Quietly carrying on in Kunstler's name.

The Kunstler Fund and Kunstler Fund President Margaret Ratner Kunstler are currently helping over 40 inmates get resentenced under the newly restructured laws. We need your help to keep this work up.

Quietly Carrying on in Kunstler's Name

When William M. Kunstler, the radical lawyer, died at 76 in 1995, he left behind a prominent and controversial legacy of defending unpopular people and establishment-defying causes with a sympathizer's vigor and a showman's verve.

He also left behind two people who quickly began bitterly feuding over that legacy: his wife, Margaret Ratner, and the lawyer he had worked closely with in his last decade, Ronald L. Kuby.
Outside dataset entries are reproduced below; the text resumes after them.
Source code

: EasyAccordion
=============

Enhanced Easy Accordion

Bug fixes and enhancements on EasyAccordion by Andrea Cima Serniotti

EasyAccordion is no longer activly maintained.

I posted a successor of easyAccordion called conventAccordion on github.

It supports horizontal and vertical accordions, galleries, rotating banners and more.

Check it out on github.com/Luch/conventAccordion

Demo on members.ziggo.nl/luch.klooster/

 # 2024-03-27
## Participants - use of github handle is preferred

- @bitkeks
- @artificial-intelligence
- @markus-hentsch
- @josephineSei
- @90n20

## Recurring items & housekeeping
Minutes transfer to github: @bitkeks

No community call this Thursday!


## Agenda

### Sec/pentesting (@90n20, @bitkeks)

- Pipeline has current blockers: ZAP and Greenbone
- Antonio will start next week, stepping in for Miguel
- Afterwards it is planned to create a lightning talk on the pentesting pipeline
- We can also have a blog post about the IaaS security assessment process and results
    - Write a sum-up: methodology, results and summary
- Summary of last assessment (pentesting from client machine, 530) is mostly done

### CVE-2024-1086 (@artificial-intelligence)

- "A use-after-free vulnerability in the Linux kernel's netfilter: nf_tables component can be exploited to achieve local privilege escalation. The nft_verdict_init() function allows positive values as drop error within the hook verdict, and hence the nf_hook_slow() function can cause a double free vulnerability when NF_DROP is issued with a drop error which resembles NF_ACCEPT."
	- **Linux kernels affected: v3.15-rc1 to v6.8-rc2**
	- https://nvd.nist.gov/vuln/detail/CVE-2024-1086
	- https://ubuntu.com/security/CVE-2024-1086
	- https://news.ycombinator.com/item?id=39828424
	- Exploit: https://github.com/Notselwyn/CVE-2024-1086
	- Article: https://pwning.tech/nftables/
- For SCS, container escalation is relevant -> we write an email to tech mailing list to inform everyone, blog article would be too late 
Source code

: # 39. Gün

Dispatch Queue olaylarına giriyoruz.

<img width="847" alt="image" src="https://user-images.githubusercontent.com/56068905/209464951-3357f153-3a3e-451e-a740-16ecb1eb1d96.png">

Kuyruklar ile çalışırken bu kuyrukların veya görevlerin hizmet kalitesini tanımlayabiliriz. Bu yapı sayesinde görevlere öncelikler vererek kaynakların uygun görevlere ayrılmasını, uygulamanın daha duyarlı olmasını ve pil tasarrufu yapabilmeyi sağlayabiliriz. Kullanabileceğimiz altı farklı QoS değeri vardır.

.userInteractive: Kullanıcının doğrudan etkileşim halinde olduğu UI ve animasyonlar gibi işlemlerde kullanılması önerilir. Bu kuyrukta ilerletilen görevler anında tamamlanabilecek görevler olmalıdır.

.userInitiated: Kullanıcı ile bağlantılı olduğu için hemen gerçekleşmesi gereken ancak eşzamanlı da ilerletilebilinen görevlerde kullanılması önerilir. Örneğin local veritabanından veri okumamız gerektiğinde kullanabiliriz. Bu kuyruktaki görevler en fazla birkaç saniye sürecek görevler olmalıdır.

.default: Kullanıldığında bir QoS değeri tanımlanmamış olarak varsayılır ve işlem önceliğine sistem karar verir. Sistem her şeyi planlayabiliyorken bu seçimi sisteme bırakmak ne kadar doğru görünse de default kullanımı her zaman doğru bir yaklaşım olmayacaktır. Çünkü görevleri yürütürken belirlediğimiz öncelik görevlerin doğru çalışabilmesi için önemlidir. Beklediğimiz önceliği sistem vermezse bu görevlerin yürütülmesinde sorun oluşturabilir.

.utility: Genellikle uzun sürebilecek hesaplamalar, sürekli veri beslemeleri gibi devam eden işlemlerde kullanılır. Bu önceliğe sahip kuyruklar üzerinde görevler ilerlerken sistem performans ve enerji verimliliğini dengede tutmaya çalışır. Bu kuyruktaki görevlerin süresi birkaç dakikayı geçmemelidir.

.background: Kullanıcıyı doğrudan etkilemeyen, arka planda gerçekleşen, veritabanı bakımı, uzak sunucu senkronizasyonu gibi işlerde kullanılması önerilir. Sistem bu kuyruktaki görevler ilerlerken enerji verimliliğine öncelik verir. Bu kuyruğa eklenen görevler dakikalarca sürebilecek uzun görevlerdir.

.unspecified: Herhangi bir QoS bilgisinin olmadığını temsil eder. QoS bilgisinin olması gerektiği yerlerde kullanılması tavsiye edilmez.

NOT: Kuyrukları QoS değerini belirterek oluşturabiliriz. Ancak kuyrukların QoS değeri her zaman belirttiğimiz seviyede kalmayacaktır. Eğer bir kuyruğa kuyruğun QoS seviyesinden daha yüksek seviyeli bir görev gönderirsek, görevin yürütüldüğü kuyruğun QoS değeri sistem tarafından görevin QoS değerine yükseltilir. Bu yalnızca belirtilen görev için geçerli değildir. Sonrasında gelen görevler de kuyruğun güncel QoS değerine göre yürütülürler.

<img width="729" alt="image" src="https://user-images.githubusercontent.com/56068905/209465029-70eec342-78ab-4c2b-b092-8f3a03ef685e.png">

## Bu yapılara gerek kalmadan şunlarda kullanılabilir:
Mr. Kuby wanted to continue practicing as Kunstler & Kuby, which Mr. Kunstler began using on his letterheads in 1993, though he had never formally entered a partnership agreement with Mr. Kuby. Ms. Ratner, above, a lawyer who also specialized in civil rights and civil liberties, maintained that Mr. Kuby had been her husband's employee, not his partner, and had no right to use his name.
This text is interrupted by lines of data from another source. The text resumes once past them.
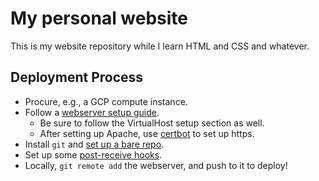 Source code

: # My personal website

This is my website repository while I learn HTML and CSS and whatever.

## Deployment Process

*   Procure, e.g., a GCP compute instance.
*   Follow a [webserver setup guide](https://www.digitalocean.com/community/tutorials/how-to-install-the-apache-web-server-on-centos-7).
    *   Be sure to follow the VirtualHost setup section as well.
    *   After setting up Apache, use [certbot](https://certbot.eff.org/)
        to set up https.
*   Install `git` and [set up a bare repo](https://git-scm.com/book/en/v2/Git-on-the-Server-Getting-Git-on-a-Server).
*   Set up some [post-receive hooks](https://www.digitalocean.com/community/tutorials/how-to-use-git-hooks-to-automate-development-and-deployment-tasks).
*   Locally, `git remote add` the webserver, and push to it to deploy!
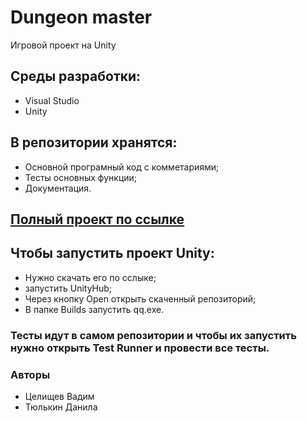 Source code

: # Dungeon master
Игровой проект на Unity

## Среды разработки:
* Visual Studio
* Unity
## В репозитории хранятся:
* Основной програмный код с комметариями;
* Тесты основных функции;
* Документация.
## [Полный проект по ссылке](https://drive.google.com/drive/folders/1yz9sjRdGraTIIan8pVDOqrlARD8P_qSw?usp=share_link/)
## Чтобы запустить проект Unity:
* Нужно скачать его по сслыке;
* запустить UnityHub;
* Через кнопку Open открыть скаченный репозиторий;
* В папке Builds запустить qq.exe.
### Тесты идут в самом репозитории и чтобы их запустить нужно открыть Test Runner и провести все тесты.


### Авторы
* Целищев Вадим
* Тюлькин Данила

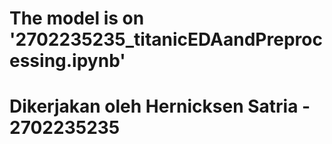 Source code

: # The model is on '2702235235_titanicEDAandPreprocessing.ipynb'
# Dikerjakan oleh Hernicksen Satria - 2702235235
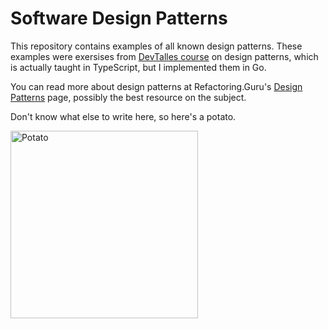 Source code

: # Software Design Patterns

This repository contains examples of all known design patterns. These examples were exersises from [DevTalles course](https://cursos.devtalles.com/courses/patrones-diseno) on design patterns, which is actually taught in TypeScript, but I implemented them in Go.

You can read more about design patterns at Refactoring.Guru's [Design Patterns](https://refactoring.guru/design-patterns) page, possibly the best resource on the subject.

Don't know what else to write here, so here's a potato.

<img src="https://images.seattletimes.com/wp-content/uploads/2024/04/04082024_OpEd-Potatoes_124536.jpg?d=2040x1488" height="300" title="Potato" alt="Potato">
She said she wished to reserve Mr. Kunstler's name for a planned social justice organization that would honor a long career that included representing the Rev. Dr. Martin Luther King Jr., countless antiwar and free-speech figures and the Chicago Seven protesters at the 1968 Democratic National Convention.
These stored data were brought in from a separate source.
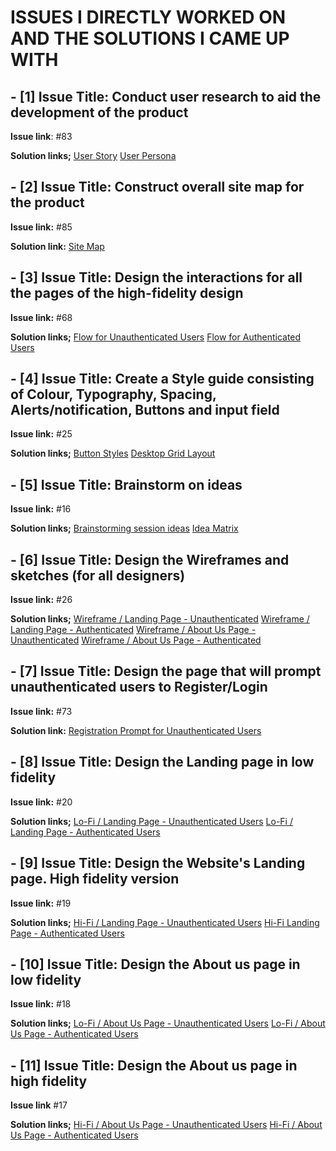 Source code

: # ISSUES I DIRECTLY WORKED ON AND THE SOLUTIONS I CAME UP WITH

## - [1] Issue Title: Conduct user research to aid the development of the product

**Issue link**: #83 

**Solution links;** 
[User Story](https://www.figma.com/file/VLaolzmNxT8lx7uBMsYVMz/Team-100_AnimaLib?node-id=2712%3A62896)
[User Persona](https://www.figma.com/file/VLaolzmNxT8lx7uBMsYVMz/Team-100_AnimaLib?node-id=2880%3A29147)


## - [2] Issue Title: Construct overall site map for the product

**Issue link:** #85 

**Solution link:** [Site Map](https://www.figma.com/file/VLaolzmNxT8lx7uBMsYVMz/Team-100_AnimaLib?node-id=2730%3A47580)


## - [3] Issue Title: Design the interactions for all the pages of the high-fidelity design

**Issue link:** #68 

**Solution links;**
[Flow for Unauthenticated Users](https://www.figma.com/proto/VLaolzmNxT8lx7uBMsYVMz/Team-100_AnimaLib?node-id=2712%3A29511&viewport=704%2C167%2C0.02&scaling=scale-down&starting-point-node-id=2712%3A88887&show-proto-sidebar=1)
[Flow for Authenticated Users](https://www.figma.com/proto/VLaolzmNxT8lx7uBMsYVMz/Team-100_AnimaLib?node-id=2712%3A29511&viewport=704%2C167%2C0.02&scaling=scale-down&starting-point-node-id=2712%3A87770&show-proto-sidebar=1)


## - [4] Issue Title: Create a Style guide consisting of Colour, Typography, Spacing, Alerts/notification, Buttons and input field

**Issue link:** #25 

**Solution links;** 
[Button Styles](https://www.figma.com/file/VLaolzmNxT8lx7uBMsYVMz/Team-100_AnimaLib?node-id=146%3A2364)
[Desktop Grid Layout](https://www.figma.com/file/VLaolzmNxT8lx7uBMsYVMz/Team-100_AnimaLib?node-id=3524%3A19408)


## - [5] Issue Title: Brainstorm on ideas

**Issue link:** #16 

**Solution links;**
[Brainstorming session ideas](https://www.figma.com/file/VLaolzmNxT8lx7uBMsYVMz/Team-100_AnimaLib?node-id=2880%3A27332)
[Idea Matrix](https://www.figma.com/file/VLaolzmNxT8lx7uBMsYVMz/Team-100_AnimaLib?node-id=2730%3A47674)


## - [6] Issue Title: Design the Wireframes and sketches (for all designers)

**Issue link:** #26 

**Solution links;**
[Wireframe / Landing Page - Unauthenticated](https://www.figma.com/file/VLaolzmNxT8lx7uBMsYVMz/Team-100_AnimaLib?node-id=2882%3A25466)
[Wireframe / Landing Page - Authenticated](https://www.figma.com/file/VLaolzmNxT8lx7uBMsYVMz/Team-100_AnimaLib?node-id=2882%3A25336)
[Wireframe / About Us Page - Unauthenticated](https://www.figma.com/file/VLaolzmNxT8lx7uBMsYVMz/Team-100_AnimaLib?node-id=2882%3A25597)
[Wireframe / About Us Page - Authenticated](https://www.figma.com/file/VLaolzmNxT8lx7uBMsYVMz/Team-100_AnimaLib?node-id=2882%3A25723)


## - [7] Issue Title: Design the page that will prompt unauthenticated users to Register/Login

**Issue link:** #73 

**Solution link:** [Registration Prompt for Unauthenticated Users](https://www.figma.com/file/VLaolzmNxT8lx7uBMsYVMz/Team-100_AnimaLib?node-id=2849%3A31210)


## - [8] Issue Title: Design the Landing page in low fidelity

**Issue link:** #20 

**Solution links;**
[Lo-Fi / Landing Page - Unauthenticated Users](https://www.figma.com/file/VLaolzmNxT8lx7uBMsYVMz/Team-100_AnimaLib?node-id=2882%3A17964)
[Lo-Fi / Landing Page - Authenticated Users](https://www.figma.com/file/VLaolzmNxT8lx7uBMsYVMz/Team-100_AnimaLib?node-id=2882%3A18188)


## - [9] Issue Title: Design the Website's Landing page. High fidelity version

**Issue link:** #19 

**Solution links;**
[Hi-Fi / Landing Page - Unauthenticated Users](https://www.figma.com/file/VLaolzmNxT8lx7uBMsYVMz/Team-100_AnimaLib?node-id=2712%3A88887)
[Hi-Fi Landing Page - Authenticated Users](https://www.figma.com/file/VLaolzmNxT8lx7uBMsYVMz/Team-100_AnimaLib?node-id=2712%3A87770)


## - [10] Issue Title: Design the About us page in low fidelity

**Issue link:** #18 

**Solution links;** 
[Lo-Fi / About Us Page - Unauthenticated Users](https://www.figma.com/file/VLaolzmNxT8lx7uBMsYVMz/Team-100_AnimaLib?node-id=2882%3A18424)
[Lo-Fi / About Us Page - Authenticated Users](https://www.figma.com/file/VLaolzmNxT8lx7uBMsYVMz/Team-100_AnimaLib?node-id=2882%3A18549)


## - [11] Issue Title: Design the About us page in high fidelity

**Issue link** #17 

**Solution links;**
[Hi-Fi / About Us Page - Unauthenticated Users](https://www.figma.com/file/VLaolzmNxT8lx7uBMsYVMz/Team-100_AnimaLib?node-id=2712%3A92752)
[Hi-Fi / About Us Page - Authenticated Users](https://www.figma.com/file/VLaolzmNxT8lx7uBMsYVMz/Team-100_AnimaLib?node-id=2882%3A18549)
In litigation that drew public attention, Ms. Ratner won a court ruling in 1996 that Mr. Kuby cease using Mr. Kunstler's name in his practice.

In the years since, Mr. Kuby, 48, who shared Mr. Kunstler's penchant for the spotlight, has maintained a steady presence in the public eye, representing clients like a photographer who shoots groups of nude people he poses in the street, a Hell's Angels crew in court battles with the police, and people claiming to have been wrongly convicted. He is also in the public ear, as co-host of a daily radio talk program on WABC-AM with Curtis Sliwa, the founder of the Guardian Angels.

By contrast, Ms. Ratner, 59, who at her husband's death had long worked without fanfare at the Center for Constitutional Rights, has quietly continued her civil rights and liberties labors, but in private practice.

"I needed money," she said recently of having switched from her job at the center after Mr. Kunstler died, leaving her with two daughters who were teenagers at the time.

Her clients include prisoners seeking reductions of long sentences they received before the state recently eased its drug laws. She also represented protesters arrested during the Republican National Convention.She is president of the group formed after her husband's death, the William Moses Kunstler Fund for Racial Justice. And she has taken her human rights concerns abroad, leading a delegation of the National Lawyers Guild, a liberal group, on what she called a "fact-finding mission" into Israel's actions in the West Bank.

Making clear that she intends to continue working quietly, Ms. Ratner said, "I don't have the personality that requires adulation.